_Exercise instructions_
Reproduce verbatim every line from the one that includes "u) + \delta(u, v) \]" to the closing line of the entries; omit everything before it.

------------------------------------

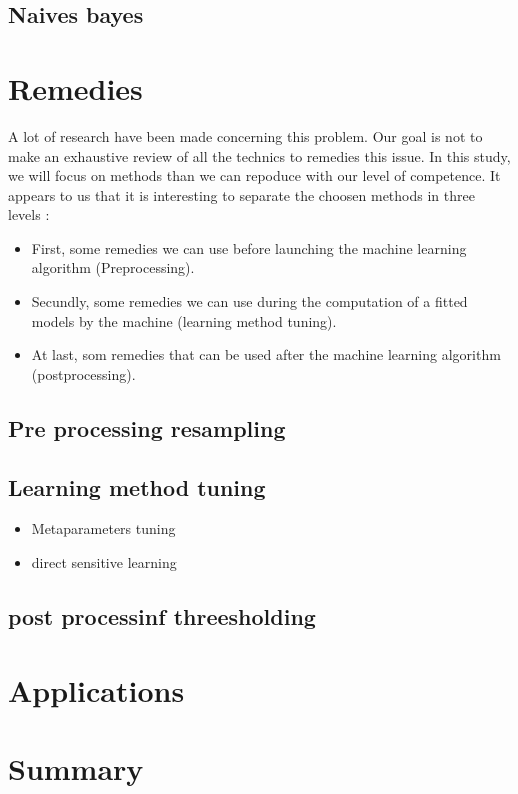 \documentclass[
]{book}
\providecommand{\tightlist}{%
  \setlength{\itemsep}{0pt}\setlength{\parskip}{0pt}}
\begin{document}
\hypertarget{naives-bayes}{%
\section{Naives bayes}\label{naives-bayes}}

\hypertarget{remedies}{%
\chapter{Remedies}\label{remedies}}

A lot of research have been made concerning this problem. Our goal is not to make an exhaustive review of all the technics to remedies this issue.
In this study, we will focus on methods than we can repoduce with our level of competence. It appears to us that it is interesting to separate the choosen methods in three levels :

\begin{itemize}
\tightlist
\item
  First, some remedies we can use before launching the machine learning algorithm (Preprocessing).
\item
  Secundly, some remedies we can use during the computation of a fitted models by the machine (learning method tuning).
\item
  At last, som remedies that can be used after the machine learning algorithm (postprocessing).
\end{itemize}

\hypertarget{pre-processing-resampling}{%
\section{Pre processing resampling}\label{pre-processing-resampling}}

\hypertarget{learning-method-tuning}{%
\section{Learning method tuning}\label{learning-method-tuning}}

\begin{itemize}
\tightlist
\item
  Metaparameters tuning
\item
  direct sensitive learning
\end{itemize}

\hypertarget{post-processinf-threesholding}{%
\section{post processinf threesholding}\label{post-processinf-threesholding}}

\hypertarget{applications}{%
\chapter{Applications}\label{applications}}

\hypertarget{summary}{%
\chapter{Summary}\label{summary}}

  
\end{document}
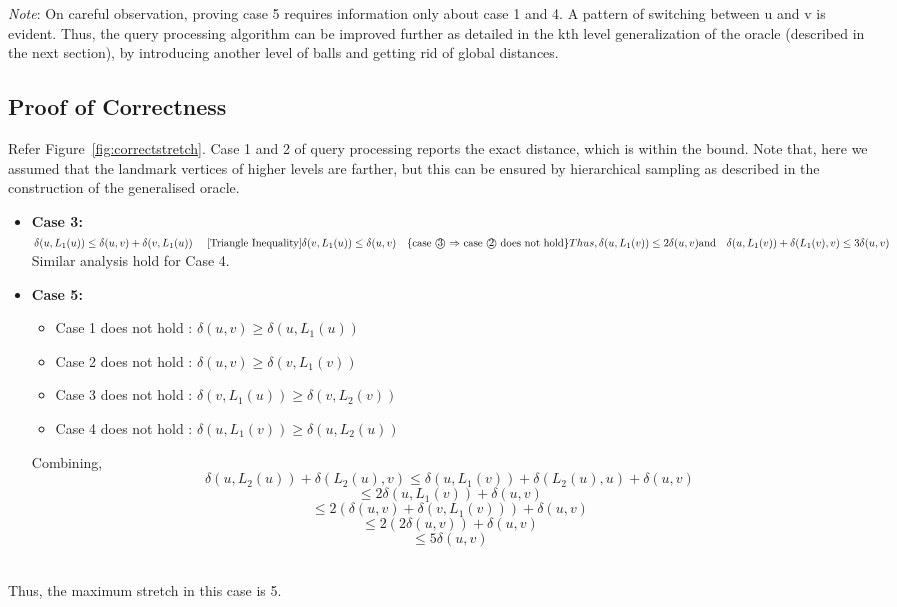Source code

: \documentclass{article}
\begin{document}
\noindent \emph{Note}: On careful observation, proving case 5 requires information only about case 1 and 4. A pattern of switching between u and v is evident. Thus, the query processing algorithm can be improved further as detailed in the kth level generalization of the oracle (described in the next section), by introducing another level of balls and getting rid of global distances.
\subsection{Proof of Correctness}
Refer Figure~\ref{fig:correctstretch}. Case 1 and 2 of query processing reports the exact distance, which is within the bound. Note that, here we assumed that the landmark vertices of higher levels are farther, but this can be ensured by hierarchical sampling as described in the construction of the generalised oracle.
\begin{itemize}
    \item \textbf{Case 3:} \(\delta(u, L_1(u)) \leq \delta(u, v) + \delta(v, L_1(u))\quad \text{ [Triangle Inequality]}\\
    \delta(v, L_1(u)) \leq \delta(u, v) \quad \text{\{case \textcircled{3} $\Rightarrow$ case \textcircled{2} does not hold\}} \\
    Thus,  \delta(u, L_1(v)) \leq 2\delta(u, v) \\
    \text{and} \quad \delta(u, L_1(v)) + \delta(L_1(v), v) \leq 3\delta(u, v)\) \\
    Similar analysis hold for Case 4. 
    \item \textbf{Case 5:} 
\begin{itemize}
    \item Case 1 does not hold : $\delta(u,v) \geq \delta(u, L_1(u))$
    \item Case 2 does not hold : $\delta(u,v) \geq \delta(v, L_1(v))$
    \item Case 3 does not hold : $\delta(v, L_1(u)) \geq \delta(v, L_2(v))$
    \item Case 4 does not hold : $\delta(u, L_1(v)) \geq \delta(u, L_2(u))$
\end{itemize}

Combining,\[
\delta(u, L_2(u)) + \delta(L_2(u), v) 
\leq \delta(u, L_1(v)) + \delta(L_2(u), u) + \delta(u, v) \] 
\[\leq 2\delta(u, L_1(v)) + \delta(u, v) \]
\[\leq 2(\delta(u,v) + \delta(v, L_1(v))) + \delta(u, v)\] 
\[\leq 2(2\delta(u,v)) + \delta(u, v)\]
\[\leq 5\delta(u, v)\]\\
\end{itemize} 
Thus, the maximum stretch in this case is 5. 
\end{document}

------------------------------------

_Finished exercise_
\leq \delta(u, L_1(v)) + \delta(L_2(u), u) + \delta(u, v) \] 
\[\leq 2\delta(u, L_1(v)) + \delta(u, v) \]
\[\leq 2(\delta(u,v) + \delta(v, L_1(v))) + \delta(u, v)\] 
\[\leq 2(2\delta(u,v)) + \delta(u, v)\]
\[\leq 5\delta(u, v)\]\\
\end{itemize} 
Thus, the maximum stretch in this case is 5. 
\end{document}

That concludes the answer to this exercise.